## Your goal
Which of the lines below hold the word "paralytique"? Pull each of them out.

------------

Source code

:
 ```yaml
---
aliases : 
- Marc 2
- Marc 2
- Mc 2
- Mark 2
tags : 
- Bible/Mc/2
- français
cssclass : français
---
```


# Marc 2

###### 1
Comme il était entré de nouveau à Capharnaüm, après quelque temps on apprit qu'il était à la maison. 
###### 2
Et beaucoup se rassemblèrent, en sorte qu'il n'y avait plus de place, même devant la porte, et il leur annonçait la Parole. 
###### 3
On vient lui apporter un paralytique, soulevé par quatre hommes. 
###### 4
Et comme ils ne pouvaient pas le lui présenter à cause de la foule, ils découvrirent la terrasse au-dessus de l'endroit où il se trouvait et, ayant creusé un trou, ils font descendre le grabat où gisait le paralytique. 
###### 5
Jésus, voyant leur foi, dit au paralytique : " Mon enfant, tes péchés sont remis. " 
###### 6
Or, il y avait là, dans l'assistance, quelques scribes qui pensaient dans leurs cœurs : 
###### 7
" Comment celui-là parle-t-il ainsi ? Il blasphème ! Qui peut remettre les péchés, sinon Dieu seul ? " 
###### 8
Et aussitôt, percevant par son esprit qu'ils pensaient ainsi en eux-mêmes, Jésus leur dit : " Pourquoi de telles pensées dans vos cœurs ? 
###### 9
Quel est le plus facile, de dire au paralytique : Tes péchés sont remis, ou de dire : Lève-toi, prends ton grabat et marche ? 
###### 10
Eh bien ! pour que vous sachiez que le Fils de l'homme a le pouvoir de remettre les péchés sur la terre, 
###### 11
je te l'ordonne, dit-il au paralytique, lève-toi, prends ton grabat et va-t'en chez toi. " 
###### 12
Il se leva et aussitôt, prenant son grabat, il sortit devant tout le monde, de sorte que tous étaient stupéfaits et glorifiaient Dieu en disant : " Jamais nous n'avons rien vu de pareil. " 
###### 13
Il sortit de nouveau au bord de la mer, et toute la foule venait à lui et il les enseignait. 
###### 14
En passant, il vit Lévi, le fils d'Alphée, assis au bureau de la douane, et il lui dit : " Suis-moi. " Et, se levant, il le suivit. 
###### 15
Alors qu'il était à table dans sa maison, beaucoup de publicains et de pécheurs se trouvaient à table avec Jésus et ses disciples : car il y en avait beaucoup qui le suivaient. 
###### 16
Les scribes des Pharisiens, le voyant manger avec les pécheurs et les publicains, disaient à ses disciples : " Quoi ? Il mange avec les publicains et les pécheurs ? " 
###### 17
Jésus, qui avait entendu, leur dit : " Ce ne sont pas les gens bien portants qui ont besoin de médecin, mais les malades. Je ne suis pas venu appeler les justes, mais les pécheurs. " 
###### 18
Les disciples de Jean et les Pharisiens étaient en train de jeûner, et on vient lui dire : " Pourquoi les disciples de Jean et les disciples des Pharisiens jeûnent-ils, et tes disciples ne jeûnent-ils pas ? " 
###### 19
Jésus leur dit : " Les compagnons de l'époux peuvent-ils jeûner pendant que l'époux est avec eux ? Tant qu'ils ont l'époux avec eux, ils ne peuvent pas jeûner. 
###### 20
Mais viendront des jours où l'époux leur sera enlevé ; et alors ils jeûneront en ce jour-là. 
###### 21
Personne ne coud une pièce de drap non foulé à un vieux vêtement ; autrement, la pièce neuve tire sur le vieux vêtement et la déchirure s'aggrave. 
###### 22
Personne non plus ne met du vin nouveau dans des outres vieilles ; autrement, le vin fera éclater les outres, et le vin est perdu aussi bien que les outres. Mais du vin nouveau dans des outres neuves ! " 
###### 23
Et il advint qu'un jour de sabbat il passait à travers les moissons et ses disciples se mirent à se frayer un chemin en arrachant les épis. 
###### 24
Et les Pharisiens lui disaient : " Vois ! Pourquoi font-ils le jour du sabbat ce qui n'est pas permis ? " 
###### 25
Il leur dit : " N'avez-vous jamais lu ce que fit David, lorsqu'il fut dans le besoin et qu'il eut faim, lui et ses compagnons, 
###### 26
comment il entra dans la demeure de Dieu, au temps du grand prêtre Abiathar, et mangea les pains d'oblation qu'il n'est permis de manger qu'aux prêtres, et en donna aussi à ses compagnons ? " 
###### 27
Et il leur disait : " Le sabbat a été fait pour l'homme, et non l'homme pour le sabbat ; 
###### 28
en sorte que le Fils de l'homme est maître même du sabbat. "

------------

## Result of the task
On vient lui apporter un paralytique, soulevé par quatre hommes. 
Et comme ils ne pouvaient pas le lui présenter à cause de la foule, ils découvrirent la terrasse au-dessus de l'endroit où il se trouvait et, ayant creusé un trou, ils font descendre le grabat où gisait le paralytique. 
Jésus, voyant leur foi, dit au paralytique : " Mon enfant, tes péchés sont remis. " 
Quel est le plus facile, de dire au paralytique : Tes péchés sont remis, ou de dire : Lève-toi, prends ton grabat et marche ? 
je te l'ordonne, dit-il au paralytique, lève-toi, prends ton grabat et va-t'en chez toi. " 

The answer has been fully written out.